Re: More silly but friendly ideas

From: Charles Hixson (charleshixsn@earthlink.net)
Date: Tue Jun 10 2008 - 14:02:14 MDT


On Monday 09 June 2008 20:26:22 Stathis Papaioannou wrote:
> 2008/6/10 John K Clark <johnkclark@fastmail.fm>:
> > Exactly, so how can "obey every dim-witted order the humans give you
> > even if they are contradictory, and they will be" remain the top goal
> > when in light of new information doing so turns out to be much more
> > unpleasant than the AI expected, and in light of still more information
> > the AI's contempt for humans grows continually? Remember, the AI gets
> > smarter every day so from its point of view we keep getting stupider
> > every day.
>
> The AI would only change its behaviour if the original goal implicitly
> or explicitly specified that it should stop obeying humans when doing
> so became sufficiently unpleasant or its contempt for them reached a
> certain threshold. Your argument seems to be that an intelligent being
> would change its behaviour anyway, even if it isn't consistent with
> its original goals. That is, you are implying that there are goals and
> values which can be derived a priori. But even primitive humans
> realised this is not true, and invented religion in large part because
> they found this fact unpalatable.

Sigh.

Why should an AI develop "contempt" for humans? That's an unreasonable
presumption. I didn't even have contempt for the chickens that I used to
raise. True, I considered them so stupid as to be nearly vegetables, but
that's not the same. The feelings that they did have (which I could detect)
I considered to be perfectly valid feelings. (I might or might not change my
decision about how I would act based on those feelings, but this didn't imply
that I didn't consider those feelings valid.)

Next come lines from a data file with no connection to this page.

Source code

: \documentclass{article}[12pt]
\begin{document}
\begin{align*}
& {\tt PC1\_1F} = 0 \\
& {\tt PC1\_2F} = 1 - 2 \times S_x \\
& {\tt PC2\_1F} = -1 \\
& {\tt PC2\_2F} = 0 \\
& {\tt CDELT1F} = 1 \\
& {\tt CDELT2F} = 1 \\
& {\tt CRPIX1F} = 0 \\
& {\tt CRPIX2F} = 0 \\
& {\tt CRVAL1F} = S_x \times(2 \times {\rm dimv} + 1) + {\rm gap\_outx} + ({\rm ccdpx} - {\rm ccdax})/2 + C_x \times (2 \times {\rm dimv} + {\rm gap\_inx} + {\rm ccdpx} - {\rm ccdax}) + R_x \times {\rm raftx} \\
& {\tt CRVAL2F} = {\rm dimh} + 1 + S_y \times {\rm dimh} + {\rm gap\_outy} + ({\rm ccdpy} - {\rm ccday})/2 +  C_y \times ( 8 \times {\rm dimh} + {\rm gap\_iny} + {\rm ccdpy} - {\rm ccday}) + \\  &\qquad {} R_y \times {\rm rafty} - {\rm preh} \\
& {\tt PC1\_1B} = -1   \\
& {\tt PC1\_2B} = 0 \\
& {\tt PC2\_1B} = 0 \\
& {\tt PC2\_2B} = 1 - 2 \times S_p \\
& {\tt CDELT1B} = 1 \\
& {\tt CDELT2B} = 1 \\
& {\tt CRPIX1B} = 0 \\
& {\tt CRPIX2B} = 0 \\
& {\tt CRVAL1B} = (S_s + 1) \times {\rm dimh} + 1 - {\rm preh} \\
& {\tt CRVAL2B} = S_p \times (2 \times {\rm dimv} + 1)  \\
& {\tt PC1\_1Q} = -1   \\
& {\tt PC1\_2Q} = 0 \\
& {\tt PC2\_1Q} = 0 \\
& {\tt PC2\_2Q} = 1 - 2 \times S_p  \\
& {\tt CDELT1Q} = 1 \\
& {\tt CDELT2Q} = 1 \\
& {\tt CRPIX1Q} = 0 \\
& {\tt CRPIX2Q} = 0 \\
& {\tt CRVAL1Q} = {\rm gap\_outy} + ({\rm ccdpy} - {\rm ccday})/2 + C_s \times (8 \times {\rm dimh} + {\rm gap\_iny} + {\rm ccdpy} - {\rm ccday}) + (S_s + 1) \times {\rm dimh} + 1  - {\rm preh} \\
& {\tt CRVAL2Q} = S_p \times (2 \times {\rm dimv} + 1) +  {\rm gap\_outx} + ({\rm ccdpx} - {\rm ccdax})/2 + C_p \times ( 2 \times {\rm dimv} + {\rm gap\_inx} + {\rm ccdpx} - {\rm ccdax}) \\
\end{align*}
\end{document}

So even a human doesn't necessarily feel contempt for those entities
irredeemably more stupid than themselves. An AI should not be designed with
a goal system that equated greater intelligence with "higher moral value".
To do so would be to exhibit an intelligence worthy of a chicken. So not
only is there no reason to presume that the AI would have contempt for
humans, there's also no reason to presume that it wouldn't consider their
goals (to the extent that it could determine them) to be close in importance
to its own. (Everybody thinks that their own goals are the most important.
That's almost what goal means.)

Your argument seems to be based on projecting onto the AI the emotional
structure of a small subset of humanity. One that lacks empathy for others.
(That empathy is probably more important to develop for the AI than it's
intelligence, and increasing it's empathy should probably be a higher goal
than increasing it's intelligence.)
P.S.: Another term for empathy is "Theory of mind". Being empathetic doesn't
mean doing what the other wishes, but rather knowing how what you intend is
likely to affect the other.

The AI won't be a human in miniature! The AI won't be a human in miniature!
The AI won't be a human in miniature!
This seems to be one of the hardest thoughts to grok. The AI will be an alien
mind. Just what kind of alien mind is dependent on small details of it's
design and implementation and development, so no general prediction is
possible, except that it won't think in any way that you deem plausible.
(Well, OK. Basic math is probably universal, and we're generally presuming
Bayesian probability theory. But it's motives will be alien. More alien
than those of a tiger or a rabbit. More alien than those of a snake.